● **EXERCISE REQUIREMENTS**
Give only the number of lines in these records that include "market".

● **SUPPLIED DATA**
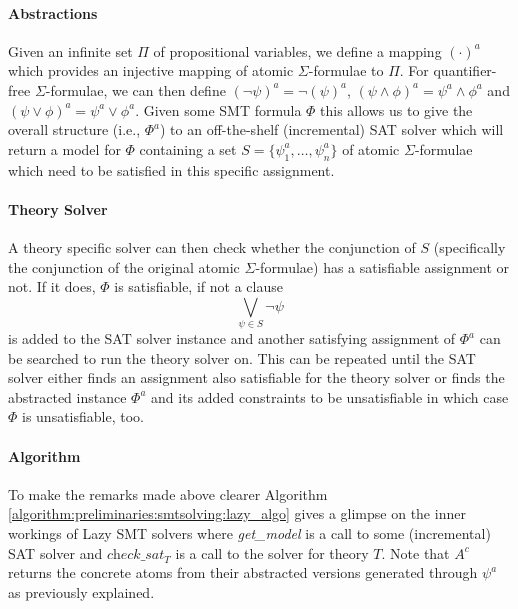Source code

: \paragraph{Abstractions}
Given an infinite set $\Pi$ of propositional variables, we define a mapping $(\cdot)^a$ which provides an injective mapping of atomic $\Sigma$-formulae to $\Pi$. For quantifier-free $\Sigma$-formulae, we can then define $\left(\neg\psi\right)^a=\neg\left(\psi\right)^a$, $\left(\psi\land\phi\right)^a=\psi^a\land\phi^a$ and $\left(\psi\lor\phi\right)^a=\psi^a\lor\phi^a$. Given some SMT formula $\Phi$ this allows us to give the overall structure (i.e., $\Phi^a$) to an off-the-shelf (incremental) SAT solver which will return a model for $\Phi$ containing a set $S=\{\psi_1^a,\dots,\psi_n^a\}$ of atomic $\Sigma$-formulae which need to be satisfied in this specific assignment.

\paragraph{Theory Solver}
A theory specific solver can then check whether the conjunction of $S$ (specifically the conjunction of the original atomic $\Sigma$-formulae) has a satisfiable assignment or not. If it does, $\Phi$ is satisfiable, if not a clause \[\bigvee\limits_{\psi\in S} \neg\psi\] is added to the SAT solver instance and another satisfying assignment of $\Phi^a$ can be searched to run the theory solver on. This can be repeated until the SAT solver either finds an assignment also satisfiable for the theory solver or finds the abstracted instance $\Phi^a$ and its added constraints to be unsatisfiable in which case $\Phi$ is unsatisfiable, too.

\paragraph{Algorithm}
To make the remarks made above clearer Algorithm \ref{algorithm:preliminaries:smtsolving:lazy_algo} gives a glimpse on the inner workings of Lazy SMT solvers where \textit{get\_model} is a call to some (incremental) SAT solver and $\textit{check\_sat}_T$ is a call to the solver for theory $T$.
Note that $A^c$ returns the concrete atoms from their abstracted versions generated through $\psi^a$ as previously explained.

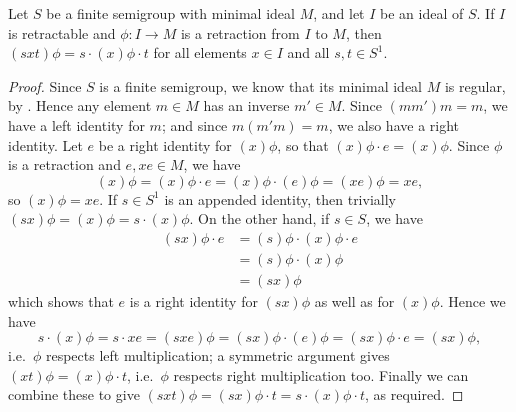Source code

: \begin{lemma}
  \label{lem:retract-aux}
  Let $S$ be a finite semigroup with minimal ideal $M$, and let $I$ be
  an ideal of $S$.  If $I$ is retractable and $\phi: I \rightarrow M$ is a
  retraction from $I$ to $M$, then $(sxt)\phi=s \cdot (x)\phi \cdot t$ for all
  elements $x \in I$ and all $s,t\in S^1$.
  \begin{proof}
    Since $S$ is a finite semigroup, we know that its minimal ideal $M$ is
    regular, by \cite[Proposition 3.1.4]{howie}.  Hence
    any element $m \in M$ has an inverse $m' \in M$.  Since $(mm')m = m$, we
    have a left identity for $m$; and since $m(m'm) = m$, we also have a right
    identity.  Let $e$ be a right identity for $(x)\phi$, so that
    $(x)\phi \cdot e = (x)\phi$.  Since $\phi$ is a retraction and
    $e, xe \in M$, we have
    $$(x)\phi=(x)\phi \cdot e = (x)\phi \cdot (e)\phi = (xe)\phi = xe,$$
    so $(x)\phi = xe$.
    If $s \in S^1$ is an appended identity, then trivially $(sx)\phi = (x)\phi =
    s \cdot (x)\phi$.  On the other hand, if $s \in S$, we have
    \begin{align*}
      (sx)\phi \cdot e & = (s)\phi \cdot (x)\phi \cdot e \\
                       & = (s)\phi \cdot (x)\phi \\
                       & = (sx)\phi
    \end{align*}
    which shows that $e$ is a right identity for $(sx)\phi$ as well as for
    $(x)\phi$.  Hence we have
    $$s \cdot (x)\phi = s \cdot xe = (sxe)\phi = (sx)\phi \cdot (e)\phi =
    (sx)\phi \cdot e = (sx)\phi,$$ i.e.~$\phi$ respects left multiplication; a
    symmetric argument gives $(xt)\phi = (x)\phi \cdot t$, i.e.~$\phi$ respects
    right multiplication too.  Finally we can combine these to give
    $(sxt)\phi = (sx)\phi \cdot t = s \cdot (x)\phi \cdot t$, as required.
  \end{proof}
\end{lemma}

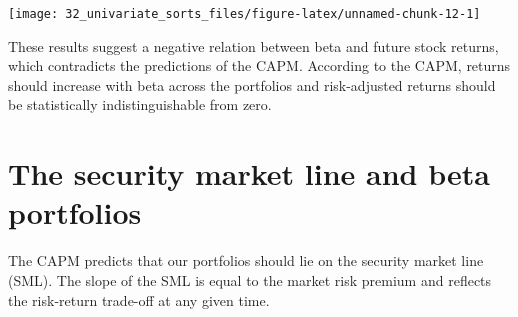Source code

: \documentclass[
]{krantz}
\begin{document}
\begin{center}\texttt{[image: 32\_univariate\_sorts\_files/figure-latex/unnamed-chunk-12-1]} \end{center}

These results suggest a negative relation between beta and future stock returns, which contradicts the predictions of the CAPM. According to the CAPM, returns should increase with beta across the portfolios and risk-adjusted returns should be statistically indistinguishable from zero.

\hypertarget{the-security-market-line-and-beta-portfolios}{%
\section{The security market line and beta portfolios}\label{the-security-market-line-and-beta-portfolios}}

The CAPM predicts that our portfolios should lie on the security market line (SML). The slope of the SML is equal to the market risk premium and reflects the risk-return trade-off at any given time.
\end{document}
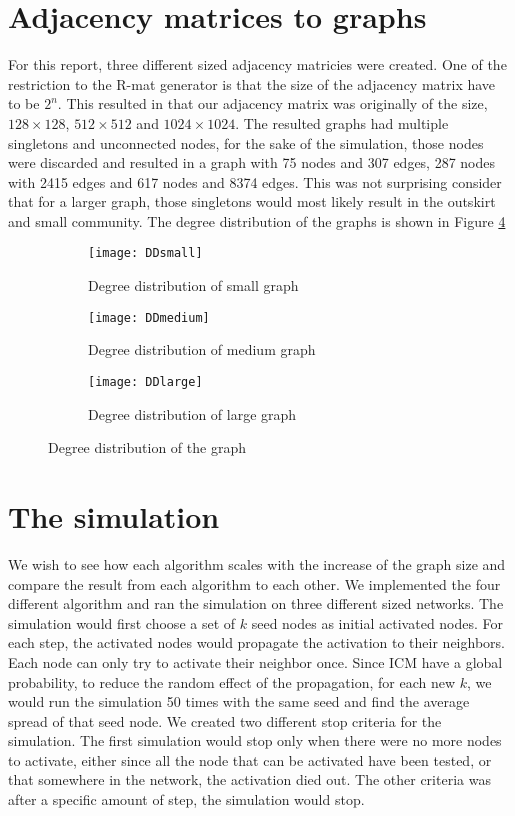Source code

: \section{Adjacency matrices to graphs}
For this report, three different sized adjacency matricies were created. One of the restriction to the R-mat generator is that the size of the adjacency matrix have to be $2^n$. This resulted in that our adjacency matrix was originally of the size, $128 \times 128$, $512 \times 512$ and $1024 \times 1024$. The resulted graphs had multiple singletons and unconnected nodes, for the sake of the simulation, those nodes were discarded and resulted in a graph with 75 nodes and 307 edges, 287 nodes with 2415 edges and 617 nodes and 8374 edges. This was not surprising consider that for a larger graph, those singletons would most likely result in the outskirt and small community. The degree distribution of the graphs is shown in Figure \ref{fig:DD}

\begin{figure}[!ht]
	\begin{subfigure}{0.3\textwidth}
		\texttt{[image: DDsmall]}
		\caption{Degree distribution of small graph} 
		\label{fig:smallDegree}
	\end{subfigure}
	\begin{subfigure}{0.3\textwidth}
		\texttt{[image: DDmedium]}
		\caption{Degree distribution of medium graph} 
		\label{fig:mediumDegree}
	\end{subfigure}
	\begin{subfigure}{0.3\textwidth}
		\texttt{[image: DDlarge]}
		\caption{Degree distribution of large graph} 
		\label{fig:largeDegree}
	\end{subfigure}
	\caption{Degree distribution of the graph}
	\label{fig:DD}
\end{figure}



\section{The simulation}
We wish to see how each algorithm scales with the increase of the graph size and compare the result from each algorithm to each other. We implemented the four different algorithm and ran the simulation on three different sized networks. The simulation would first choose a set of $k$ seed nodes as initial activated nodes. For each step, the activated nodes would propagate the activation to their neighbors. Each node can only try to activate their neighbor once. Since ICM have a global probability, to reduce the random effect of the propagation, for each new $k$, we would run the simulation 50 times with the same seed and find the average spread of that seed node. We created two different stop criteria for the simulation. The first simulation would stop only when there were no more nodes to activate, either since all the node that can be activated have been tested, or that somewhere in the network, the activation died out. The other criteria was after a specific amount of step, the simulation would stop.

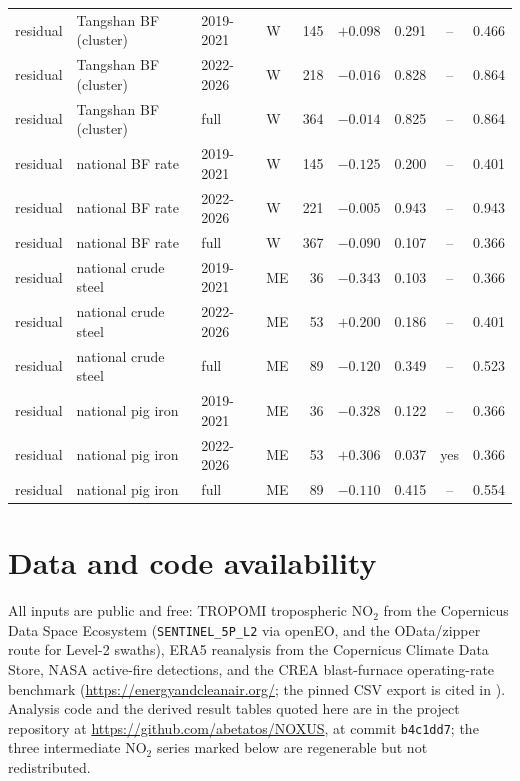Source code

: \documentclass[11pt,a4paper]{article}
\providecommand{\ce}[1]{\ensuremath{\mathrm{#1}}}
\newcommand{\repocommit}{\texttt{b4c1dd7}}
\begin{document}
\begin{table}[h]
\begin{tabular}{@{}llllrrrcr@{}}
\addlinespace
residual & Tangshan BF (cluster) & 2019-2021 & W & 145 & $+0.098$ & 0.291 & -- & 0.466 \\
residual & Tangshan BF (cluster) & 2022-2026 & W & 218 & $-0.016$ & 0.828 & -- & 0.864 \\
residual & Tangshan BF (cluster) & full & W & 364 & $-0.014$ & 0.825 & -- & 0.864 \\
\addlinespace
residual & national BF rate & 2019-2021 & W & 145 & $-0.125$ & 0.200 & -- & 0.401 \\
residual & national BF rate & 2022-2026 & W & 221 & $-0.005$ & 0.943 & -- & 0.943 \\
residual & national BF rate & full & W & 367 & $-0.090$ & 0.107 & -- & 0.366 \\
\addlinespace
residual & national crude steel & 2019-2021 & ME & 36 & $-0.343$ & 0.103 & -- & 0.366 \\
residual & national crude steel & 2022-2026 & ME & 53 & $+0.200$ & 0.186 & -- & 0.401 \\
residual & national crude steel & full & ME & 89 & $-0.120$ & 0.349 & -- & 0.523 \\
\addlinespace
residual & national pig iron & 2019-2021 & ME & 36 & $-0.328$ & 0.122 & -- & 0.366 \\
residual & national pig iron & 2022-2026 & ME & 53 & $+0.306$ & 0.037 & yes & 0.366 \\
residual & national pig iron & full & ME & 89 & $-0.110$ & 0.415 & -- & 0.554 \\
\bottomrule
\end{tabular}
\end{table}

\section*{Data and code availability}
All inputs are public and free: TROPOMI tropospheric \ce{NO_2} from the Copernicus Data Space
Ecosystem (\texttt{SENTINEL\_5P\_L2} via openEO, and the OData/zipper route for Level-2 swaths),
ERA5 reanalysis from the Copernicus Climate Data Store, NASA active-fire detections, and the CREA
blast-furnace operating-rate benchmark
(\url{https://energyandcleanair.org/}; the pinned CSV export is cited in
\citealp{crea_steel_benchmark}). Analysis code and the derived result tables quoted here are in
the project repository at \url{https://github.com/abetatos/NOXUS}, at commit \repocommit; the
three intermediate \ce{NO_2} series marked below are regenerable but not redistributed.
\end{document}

● **RESULT**
3